Author(s): Stupnikov S. A., Skvortsov N. A., Budzko V. I., Zakharov V. N., Kalinichenko L. A.
Published:Systems of High Availability. -- Moscow: Radiotechnika, 2014. -- Iss. 1. -- P. 18-39. (In Russian)
In the current period of IT development the creation of data manipulation and analysis facilities aimed at Web, social media, machine and sensor data, etc., is regarded as of paramount importance. The data of such scale (frequently measured in petabytes) are related to the category of the Big Data. To represent and manipulate collections of such data the new data models were created that differ of the traditional (relational) data models. One of the not yet solved problems of Big Data manipulation is the problem of integration of various non-traditional data models. For solving of such problem first of all it is required to create the unified representation of various kinds of non-traditional data models in the canonical information model (the generalized language unifying the languages of various data models). For such representation it is required to construct the data model mapping preserving semantics of its data description and data manipulation languages in the canonical one.

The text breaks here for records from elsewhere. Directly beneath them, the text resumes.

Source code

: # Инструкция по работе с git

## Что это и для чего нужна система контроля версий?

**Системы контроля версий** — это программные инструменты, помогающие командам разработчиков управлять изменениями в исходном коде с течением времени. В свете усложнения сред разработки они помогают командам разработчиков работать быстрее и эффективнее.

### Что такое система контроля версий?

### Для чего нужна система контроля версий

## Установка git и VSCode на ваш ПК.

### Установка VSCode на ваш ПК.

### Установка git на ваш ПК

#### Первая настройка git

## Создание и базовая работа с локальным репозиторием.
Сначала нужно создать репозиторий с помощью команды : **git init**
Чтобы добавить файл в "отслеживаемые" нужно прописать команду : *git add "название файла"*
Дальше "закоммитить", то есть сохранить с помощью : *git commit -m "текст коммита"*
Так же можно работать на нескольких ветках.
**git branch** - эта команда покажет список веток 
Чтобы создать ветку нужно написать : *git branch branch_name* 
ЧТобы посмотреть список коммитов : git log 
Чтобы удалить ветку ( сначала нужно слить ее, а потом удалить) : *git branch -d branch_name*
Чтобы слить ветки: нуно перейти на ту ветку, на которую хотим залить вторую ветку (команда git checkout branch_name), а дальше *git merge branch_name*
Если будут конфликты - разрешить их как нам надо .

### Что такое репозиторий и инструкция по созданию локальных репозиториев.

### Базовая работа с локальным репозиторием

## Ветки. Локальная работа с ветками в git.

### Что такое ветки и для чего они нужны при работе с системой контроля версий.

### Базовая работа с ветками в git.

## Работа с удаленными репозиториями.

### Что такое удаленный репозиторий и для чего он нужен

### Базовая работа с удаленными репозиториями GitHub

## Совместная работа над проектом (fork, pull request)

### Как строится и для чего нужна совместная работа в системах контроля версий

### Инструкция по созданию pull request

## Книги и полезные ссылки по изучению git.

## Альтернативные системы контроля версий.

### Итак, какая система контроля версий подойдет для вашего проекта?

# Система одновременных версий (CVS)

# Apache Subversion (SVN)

Such mapping is required for the materialized integration (creation of a data warehouse) as well as for the virtual integration (by means of the subject mediators) of the respective collections of data. In the paper the principles of mapping of four kinds of non-traditional data models into the canonical model (for which the SYNTHESIS language is used representing the object-frame composed data model) are considered: the data models based on the multidimensional arrays; the graph-based data models; the NoSQL data models; the triple-based RDF data model. The method of data model mapping verification applied for the proof of information and operation preserving under the mapping is illustrated by examples. The objective of this research is the definition of well founded unifying mappings of the non-traditional data models to present the possibility of the unified representation of so different data models for the materialized or virtual integration of the respective collections of data.